Saat Pilkada Medan 2005, mereka juga pernah ditanggap seorang kandidat untuk menghibur massa yang menghadiri kampanye.
Sebuah toko roti di Jalan Setia Budi bahkan menyewa grup ebeg ini selama 15 hari nonstop untuk meramaikan acara pembukaan, kecuali Jumat malam. Mereka beraksi mulai pukul 16.00 WIB sampai jelang magrib. Lalu dilanjutkan usai salat sampai pukul 23.00 WIB.
Penonton membludak sekalipun kadang diguyur hujan. Jalan Setia Budi pun waktu itu lumpuh. Posek Medan Sunggal akhirnya meminta pertunjukkan dikurangi durasinya jadi 10 hari. Saat atraksi berlangsung, banyak penonton ikut tertular mabuk sehingga ramai-ramai ikut menari.
Grup yang dibina Suratman (almarhum), tokoh Banyumas Gel itu bubar dilanda konfik. Lalu sejak 2015, Sudarto mendirikan grup baru. Anggotanya kebanyakan anak muda lintas suku. Beberapa aturan diberlakukan. Sebagai gamboh ia melarang atraksi tari yang menimbulkan kesan sadis dan tidak mendidik. Penari juga dilarang menenggak minum keras saat bermain. Honor manggung masuk ke kas paguyuban dan digunakan untuk kebutuhan anggota.
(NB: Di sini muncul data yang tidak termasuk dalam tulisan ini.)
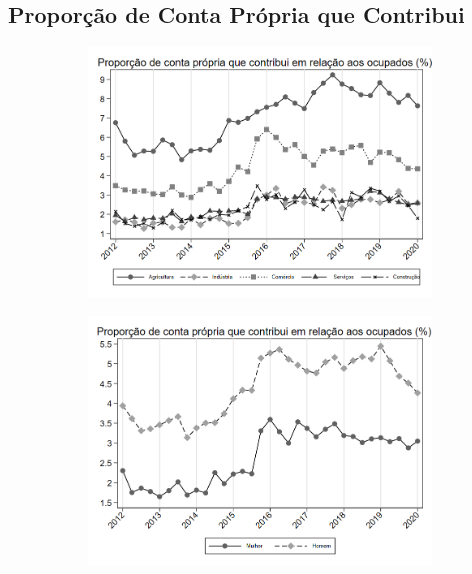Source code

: \documentclass[11pt]{beamer}
\begin{document}
\subsection{Proporção de Conta Própria que Contribui}

\begin{frame}
\begin{figure}[h!tpb]
\centering
\begin{subfigure}{.5\textwidth}
  \centering
  \includegraphics[width=.95\linewidth]{../../analysis/output/composicao_demografica/setor/_composicao_demografica_setor_prop_cpropriaC.png}
  \label{fig:_composicao_demografica_setor_prop_cpropriaC}
\end{subfigure}%
\begin{subfigure}{.5\textwidth}
  \centering
  \includegraphics[width=.95\linewidth]{../../analysis/output/composicao_demografica/genero/_composicao_demografica_genero_prop_cpropriaC.png}
  \label{fig:_composicao_demografica_genero_prop_cpropriaC}
\end{subfigure}


\end{figure}
\end{frame}
\end{document}
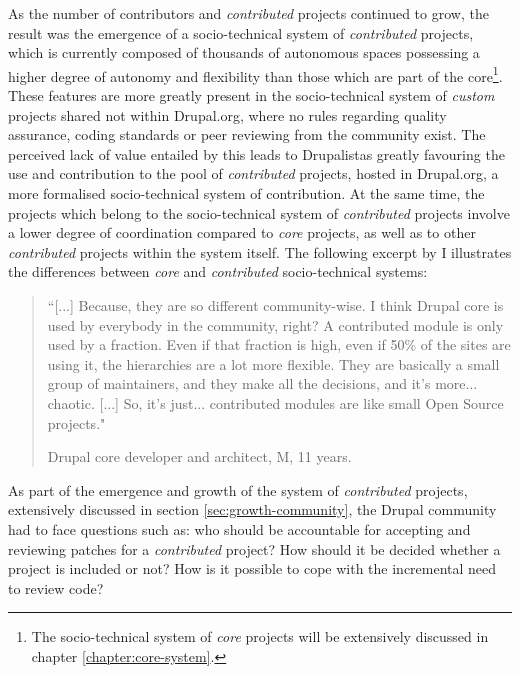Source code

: As the number of contributors and \textit{contributed} projects continued to grow, the result was the emergence of a socio-technical system of \textit{contributed} projects, which is currently composed of thousands of autonomous spaces possessing a higher degree of autonomy and flexibility than those which are part of the core\footnote{The socio-technical system of \textit{core} projects will be extensively discussed in chapter \ref{chapter:core-system}.}. These features are more greatly present in the socio-technical system of \textit{custom} projects shared not within Drupal.org, where no rules regarding quality assurance, coding standards or peer reviewing from the community exist. The perceived lack of value entailed by this leads to Drupalistas greatly favouring the use and contribution to the pool of \textit{contributed} projects, hosted in Drupal.org, a more formalised socio-technical system of contribution. At the same time, the projects which belong to the socio-technical system of \textit{contributed} projects involve a lower degree of coordination compared to \textit{core} projects, as well as to other \textit{contributed} projects within the system itself. The following excerpt by  I illustrates the differences between \textit{core} and \textit{contributed} socio-technical systems:

\begin{quotation}
``[...] Because, they are so different community-wise. I think Drupal core is used by everybody in the community, right? A contributed module is only used by a fraction. Even if that fraction is high, even if 50\% of the sites are using it, the hierarchies are a lot more flexible. They are basically a small group of maintainers, and they make all the decisions, and it's more... chaotic. [...] So, it's just... contributed modules are like small Open Source projects."

\begin{flushright}\footnotesize{Drupal core developer and architect, M, 11 years.}\end{flushright}
\end{quotation}

As part of the emergence and growth of the system of \textit{contributed} projects, extensively discussed in section \ref{sec:growth-community}, the Drupal community had to face questions such as: who should be accountable for accepting and reviewing patches for a \textit{contributed} project? How should it be decided whether a project is included or not? How is it possible to cope with the incremental need to review code?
Bagi Sudarto, mengundang roh halus bukanlah pekerjaan sulit. Ia biasanya melakukan ritual dengan membakar kemenyan disertai empat macam bunga, yakni kantil, melati, mawar, dan kenanga. Khusus bunga kantil, mesti dimasukkan dalam gendang agar bisa memberi pengaruh magis kepada pemain. Soal penari yang mabuk karena masuknya roh halus, ia punya aturan keras.
Mengurangi Unsur Sadisme
"Kita harus mengendalikan mereka, bukan kita yang dikendalikan roh halus saat mabuk," katanya. Mabuk adalah istilah lain dari trance. Suatu keadaan saat seorang penari menerima masuknya roh halus dan mengambil kendali penari. Dalam keadaan trance, penari mempunyai kekebalan dan kekuatan ekstra.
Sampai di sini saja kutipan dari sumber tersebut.